I fingered the envelope.
“I tried everything,” Nathan went on. “Everything I possibly could do to help her carry out whatever she had in mind for you—a trip, an experience, whatever she wanted—but this was all she asked for. So I made it happen as best as I could.” He shook his head and started pacing again. Like he questioned whether he could’ve made it happen better, more seamlessly, and a lot less conspicuously by involving his own wife.
With my stomach in my throat, I opened the sealed envelope and unfolded the single sheet of paper, littered with words that had been scrawled in Karen’s perfect handwriting. Seeing it made me anxious and excited at the same time—more final words from my dead wife. I wanted to inhale her message, breathe it deep into my soul.

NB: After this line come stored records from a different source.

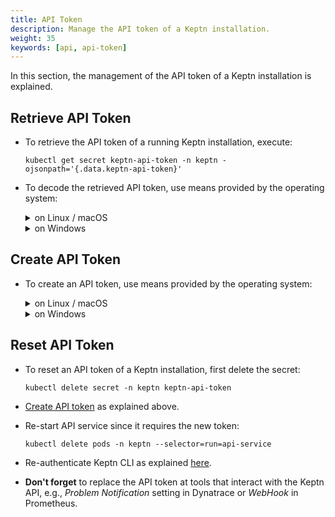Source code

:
 ```yaml
---
title: API Token
description: Manage the API token of a Keptn installation.
weight: 35
keywords: [api, api-token]
---
```


In this section, the management of the API token of a Keptn installation is explained.

## Retrieve API Token

* To retrieve the API token of a running Keptn installation, execute: 

    ```console
    kubectl get secret keptn-api-token -n keptn -ojsonpath='{.data.keptn-api-token}'
    ``` 

* To decode the retrieved API token, use means provided by the operating system: 

    <details><summary>on Linux / macOS</summary>
    <p>

    ```console
    kubectl get secret keptn-api-token -n keptn -ojsonpath='{.data.keptn-api-token}' | base64 --decode
    ```

    </p>
    </details>

    <details><summary>on Windows</summary>
    <p>

    Please expand the corresponding section matching your CLI tool.

    <details><summary>PowerShell</summary>
    <p>

    For the Windows PowerShell, a small script is provided that installs the `PSYaml` module and sets the environment variables. Please note that the PowerShell might have to be started with **Run as Administrator** privileges to install the module.

    * Copy the following snippet and paste it in the PowerShell. The snippet will be automatically executed line by line.

        ```
        $tokenEncoded = $(kubectl get secret keptn-api-token -n keptn -ojsonpath='{.data.keptn-api-token}')
        [System.Text.Encoding]::UTF8.GetString([System.Convert]::FromBase64String($tokenEncoded))
        ```

    </p>
    </details>

    <details><summary>Command Line</summary>
    <p>

    In the Windows Command Line, a couple of steps are necessary.

    1. Get the Keptn API Token encoded in base64:

        ```console
        kubectl get secret keptn-api-token -n keptn -ojsonpath={.data.keptn-api-token}
        ```

        ```console
        abcdefghijkladfaea
        ```

    1. Take the encoded API token; it is the value from the key `keptn-api-token` (in this example, it is `abcdefghijkladfaea`) and save it in a text file, e.g.: `keptn-api-token-base64.txt`

    1. Decode the file using `certutil`:

        ```
        certutil -decode keptn-api-token-base64.txt keptn-api-token.txt
        ```

    1. Open the newly created file `keptn-api-token.txt`, in which you find the API token.

    </p>
    </details>
    </p>
    </details>

## Create API Token

* To create an API token, use means provided by the operating system: 

    <details><summary>on Linux / macOS</summary>
    <p>

    * To generate a base64 encoded token use the following command and store it into the environment variable `KEPTN_API_TOKEN`: 

        ```console
        KEPTN_API_TOKEN=$(head -c 16 /dev/urandom | base64)
        ```

    * To create an API token, execute:
    
        ```console
        kubectl create secret generic -n keptn keptn-api-token --from-literal=keptn-api-token="$KEPTN_API_TOKEN"
        ```

    </p>
    </details>

    <details><summary>on Windows</summary>
    <p>

    Please expand the corresponding section matching your CLI tool.

    <details><summary>PowerShell</summary>
    <p>

    * To generate a base64 encoded token use the following command and store it into the environment variable `$Env:KEPTN_API_TOKEN`: 

        ```console
        [Reflection.Assembly]::LoadWithPartialName("System.Web")
        $token_bytes = [System.Text.Encoding]::Unicode.GetBytes([System.Web.Security.Membership]::GeneratePassword(16,2))
        $Env:KEPTN_API_TOKEN = [Convert]::ToBase64String($token_bytes)
        ```

    * To create an API token, execute:

        ```console
        kubectl create secret generic -n keptn keptn-api-token --from-literal=keptn-api-token="$Env:KEPTN_API_TOKEN"
        ``` 

    </p>
    </details>

    <details><summary>Command Line</summary>
    <p>

    In the Windows Command Line, a couple of steps are necessary.

    1. Generate a random token with at least 16 characters and save it in a text file: `keptn-api-token.txt`

    1. Encode the file using `certutil`:

        ```console
        certutil -encode keptn-api-token.txt keptn-api-token-base64.txt
        ```

    1. Open the newly created file `keptn-api-token-base64.txt`, in which you find the base64 encoded API token. Then set the environment variable `KEPTN_API_TOKEN`:

        ```console
        set KEPTN_API_TOKEN=
        ```

    1. To create an API token, execute:

        ```console
        kubectl create secret generic -n keptn keptn-api-token --from-literal=keptn-api-token="%KEPTN_API_TOKEN%"
        ``` 

    </p>
    </details>

    </p>
    </details>

## Reset API Token

* To reset an API token of a Keptn installation, first delete the secret:
  
    ```console
    kubectl delete secret -n keptn keptn-api-token
    ```

* [Create API token](./#create-api-token) as explained above. 

* Re-start API service since it requires the new token:

    ```console
    kubectl delete pods -n keptn --selector=run=api-service
    ```

* Re-authenticate Keptn CLI as explained [here](../../reference/cli/commands/keptn_auth).

* **Don't forget** to replace the API token at tools that interact with the Keptn API, e.g., *Problem Notification* setting in Dynatrace or *WebHook* in Prometheus.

But the handwriting also aroused uneasiness, the kind that could be mistaken as dread. Because the truth of Karen, of her false love, was not something I wanted to revisit. Not now, not ever.
I folded the letter, my heart pounding so hard I thought I might collapse right there in Nathan Darien’s dining room.
I tucked the note back into the envelope.
“Not here,” I said. As I spoke, my racing pulse caused tremors in my voice. It was the same kind of heartbreak that I had endured at the hospital a little more than a year ago.